In a paper published on Oct. 13 (paywall), the scientists explained that from 2015 to 2016, the planet went through an unprecedented El Niño event. El Niño events are complex weather patterns that occur with some regularity, and have been, experts believe, for thousands of years. But the 2015-2016 version was one of the strongest in recorded history, and had an especially severe impact on the concentration of CO2 in the atmosphere.
In recent history, the amount of gas in the atmosphere has been increasing by about 4 gigatons a year. Using satellite data, the scientists calculated that in 2015-2016, the three major tropical forest regions on Earth—the Amazon in South America, the tropics of Africa, and the tropical region of Asia around Indonesia—released 6 gigatons. That’s a 50% increase since 2011, according to the study.
This is particularly troubling because scientists believed that CO2 emissions had, at the very least, plateaued. If Earth’s forests are also leaking greenhouse gases, though, we’ll need to do even more to stabilize the chemical makeup of the planet’s atmosphere.
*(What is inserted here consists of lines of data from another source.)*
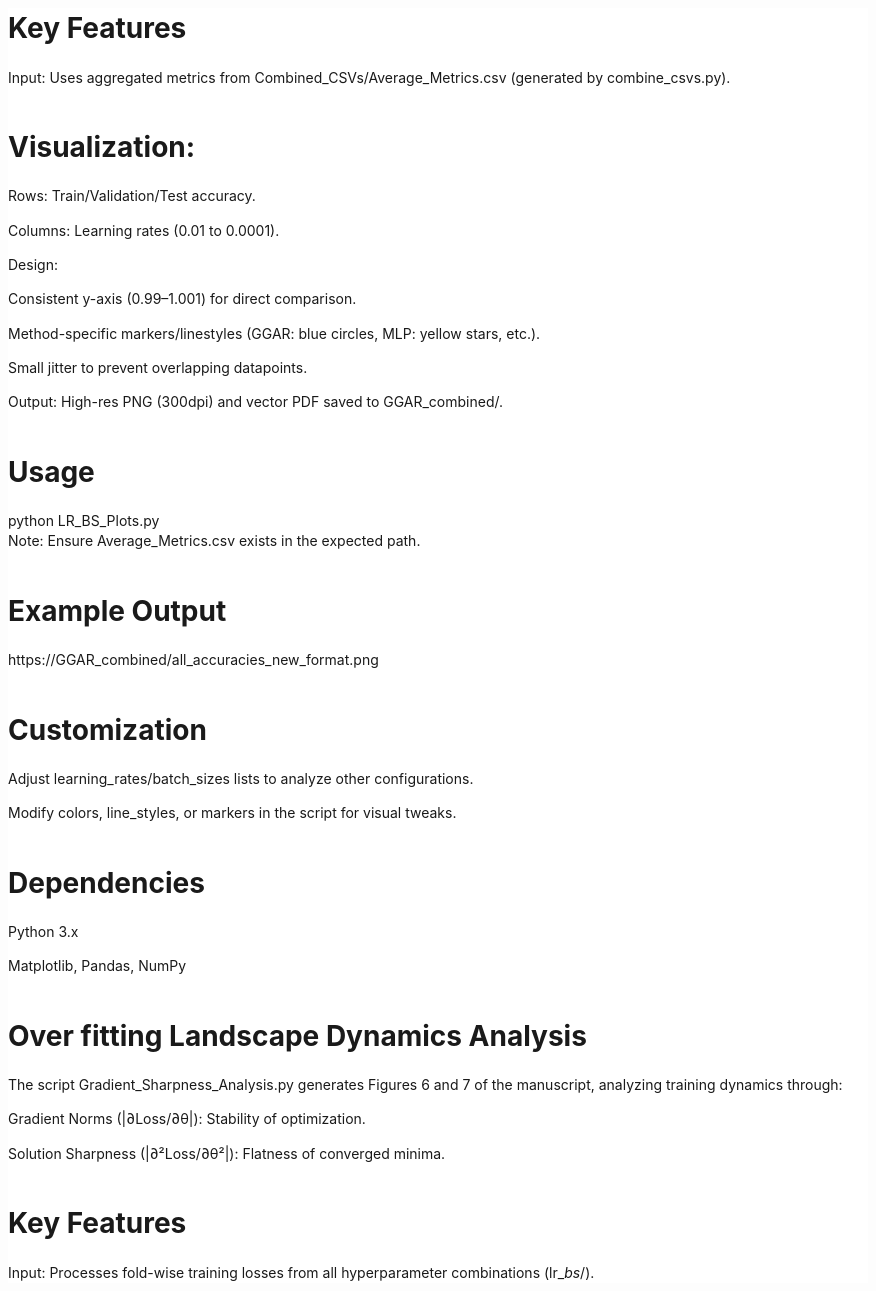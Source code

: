 # Key Features
Input: Uses aggregated metrics from Combined_CSVs/Average_Metrics.csv (generated by combine_csvs.py).

# Visualization:

Rows: Train/Validation/Test accuracy.

Columns: Learning rates (0.01 to 0.0001).

Design:

Consistent y-axis (0.99–1.001) for direct comparison.

Method-specific markers/linestyles (GGAR: blue circles, MLP: yellow stars, etc.).

Small jitter to prevent overlapping datapoints.

Output: High-res PNG (300dpi) and vector PDF saved to GGAR_combined/.

# Usage
python LR_BS_Plots.py  
Note: Ensure Average_Metrics.csv exists in the expected path.

# Example Output
https://GGAR_combined/all_accuracies_new_format.png

# Customization
Adjust learning_rates/batch_sizes lists to analyze other configurations.

Modify colors, line_styles, or markers in the script for visual tweaks.

# Dependencies
Python 3.x

Matplotlib, Pandas, NumPy
# Over fitting Landscape Dynamics Analysis
The script Gradient_Sharpness_Analysis.py generates Figures 6 and 7 of the manuscript, analyzing training dynamics through:

Gradient Norms (|∂Loss/∂θ|): Stability of optimization.

Solution Sharpness (|∂²Loss/∂θ²|): Flatness of converged minima.

# Key Features
Input: Processes fold-wise training losses from all hyperparameter combinations (lr_*_bs_*/).

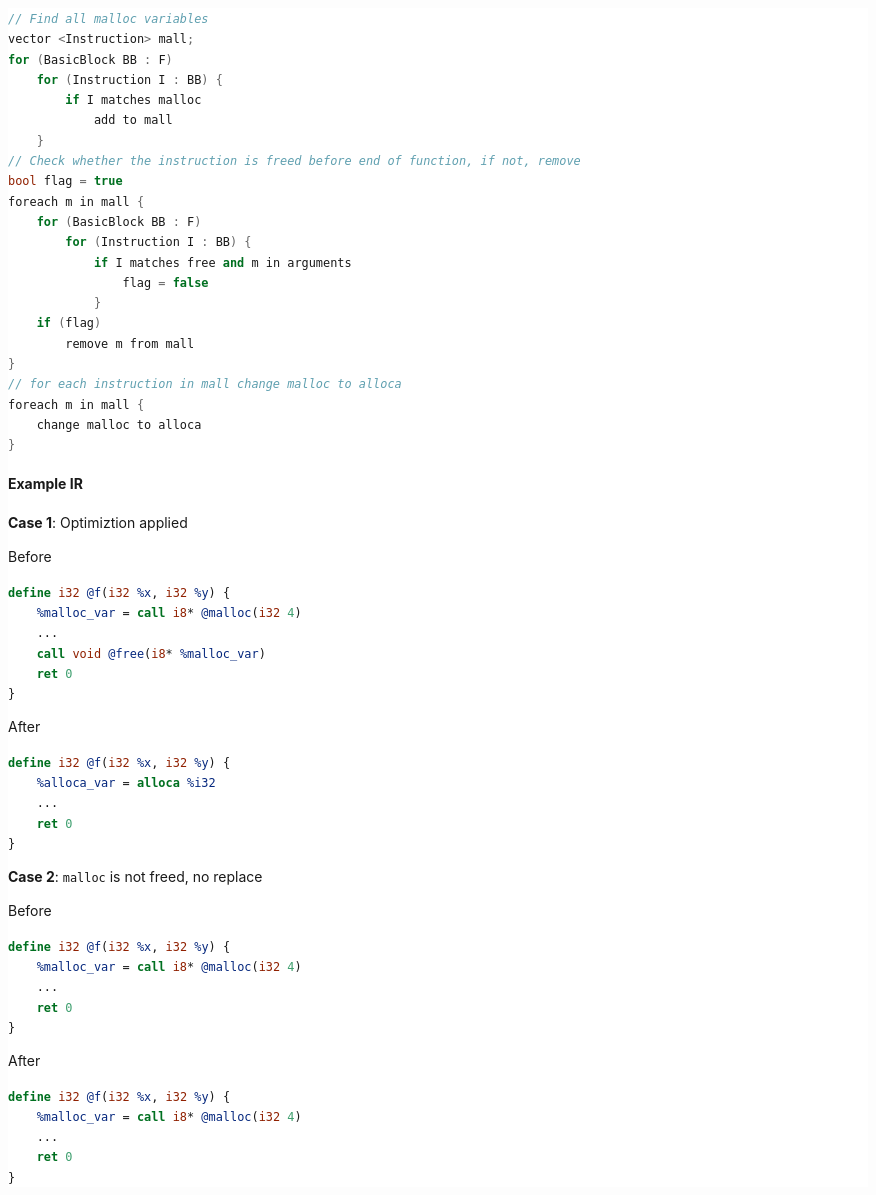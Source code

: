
 ```c++
// Find all malloc variables
vector <Instruction> mall;
for (BasicBlock BB : F)
    for (Instruction I : BB) {
        if I matches malloc
            add to mall
    }
// Check whether the instruction is freed before end of function, if not, remove
bool flag = true
foreach m in mall {
    for (BasicBlock BB : F)
        for (Instruction I : BB) {
            if I matches free and m in arguments
                flag = false
            }
    if (flag)
        remove m from mall
}
// for each instruction in mall change malloc to alloca
foreach m in mall {
    change malloc to alloca
}
```

#### Example IR

**Case 1**: Optimiztion applied

Before

```llvm
define i32 @f(i32 %x, i32 %y) {
    %malloc_var = call i8* @malloc(i32 4)
    ...
    call void @free(i8* %malloc_var)
    ret 0
}
```
After

```llvm
define i32 @f(i32 %x, i32 %y) {
    %alloca_var = alloca %i32
    ...
    ret 0
}
```

**Case 2**: `malloc` is not freed, no replace

Before

```llvm
define i32 @f(i32 %x, i32 %y) {
    %malloc_var = call i8* @malloc(i32 4)
    ...
    ret 0
}
```
After
```llvm
define i32 @f(i32 %x, i32 %y) {
    %malloc_var = call i8* @malloc(i32 4)
    ...
    ret 0
}
```
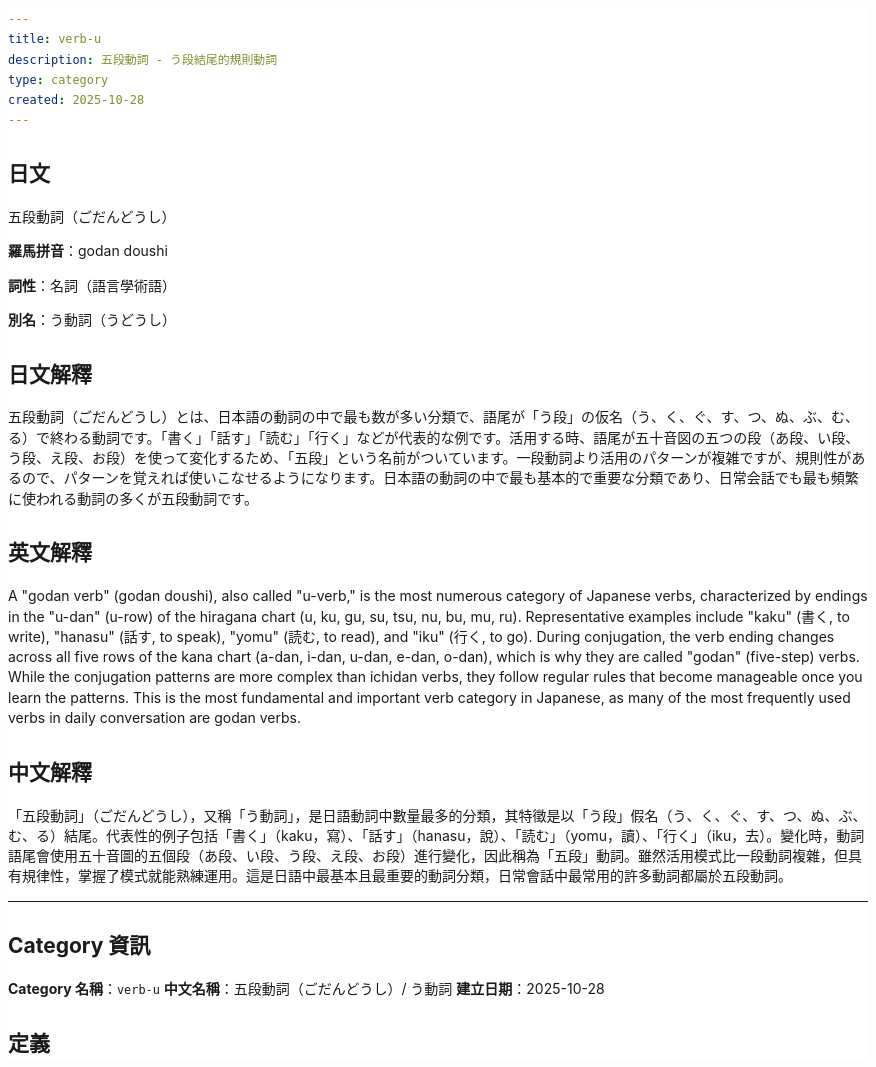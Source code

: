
 ```yaml
---
title: verb-u
description: 五段動詞 - う段結尾的規則動詞
type: category
created: 2025-10-28
---
```


## 日文
五段動詞（ごだんどうし）

**羅馬拼音**：godan doushi

**詞性**：名詞（語言學術語）

**別名**：う動詞（うどうし）

## 日文解釋
五段動詞（ごだんどうし）とは、日本語の動詞の中で最も数が多い分類で、語尾が「う段」の仮名（う、く、ぐ、す、つ、ぬ、ぶ、む、る）で終わる動詞です。「書く」「話す」「読む」「行く」などが代表的な例です。活用する時、語尾が五十音図の五つの段（あ段、い段、う段、え段、お段）を使って変化するため、「五段」という名前がついています。一段動詞より活用のパターンが複雑ですが、規則性があるので、パターンを覚えれば使いこなせるようになります。日本語の動詞の中で最も基本的で重要な分類であり、日常会話でも最も頻繁に使われる動詞の多くが五段動詞です。

## 英文解釋
A "godan verb" (godan doushi), also called "u-verb," is the most numerous category of Japanese verbs, characterized by endings in the "u-dan" (u-row) of the hiragana chart (u, ku, gu, su, tsu, nu, bu, mu, ru). Representative examples include "kaku" (書く, to write), "hanasu" (話す, to speak), "yomu" (読む, to read), and "iku" (行く, to go). During conjugation, the verb ending changes across all five rows of the kana chart (a-dan, i-dan, u-dan, e-dan, o-dan), which is why they are called "godan" (five-step) verbs. While the conjugation patterns are more complex than ichidan verbs, they follow regular rules that become manageable once you learn the patterns. This is the most fundamental and important verb category in Japanese, as many of the most frequently used verbs in daily conversation are godan verbs.

## 中文解釋
「五段動詞」（ごだんどうし），又稱「う動詞」，是日語動詞中數量最多的分類，其特徵是以「う段」假名（う、く、ぐ、す、つ、ぬ、ぶ、む、る）結尾。代表性的例子包括「書く」（kaku，寫）、「話す」（hanasu，說）、「読む」（yomu，讀）、「行く」（iku，去）。變化時，動詞語尾會使用五十音圖的五個段（あ段、い段、う段、え段、お段）進行變化，因此稱為「五段」動詞。雖然活用模式比一段動詞複雜，但具有規律性，掌握了模式就能熟練運用。這是日語中最基本且最重要的動詞分類，日常會話中最常用的許多動詞都屬於五段動詞。

---

## Category 資訊

**Category 名稱**：`verb-u`
**中文名稱**：五段動詞（ごだんどうし）/ う動詞
**建立日期**：2025-10-28

## 定義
As Scott Denning, a member of the NASA team from Colorado State University in Fort Collins, said, ”If future climate is more like this recent El Niño, the trouble is the Earth may actually lose some of the carbon removal services we get from these tropical forests, and then CO2 will increase even faster in the atmosphere.”
The increase in CO2 emissions from the forests is likely due to warmer and drier conditions in the tropical forests, caused by El Niño. Those weather patterns make it more likely for plants in the tropics to dry up and rot—a process that releases CO2. And, of course, dead plants can’t undergo the photosynthesis process that removes carbon from the atmosphere.
The more CO2 in the atmosphere, the warmer global temperatures. The warmer global temperatures, the more likely it is for another severe El Niño season in the near future. More severe El Niño seasons mean more drought and dead plants in the tropics, which means even more CO2 in the atmosphere. Large-scale deforestation also certainly doesn’t help.
There are still many uncertainties around calculating our actual carbon budget—the amount by which we need to reduce global emissions to keep global warming below 2°C above pre-industrial levels (and ideally under 1.5°C). It’s a complex system with nearly impossible-to-track inputs and outputs. These new data on Earth’s tropical forests throw another wrench into the mix. But what remains clear is that if we want to leave a planet hospitable to human life to future generations, we need to act, sooner rather than later, and perhaps more ambitiously than we previously thought.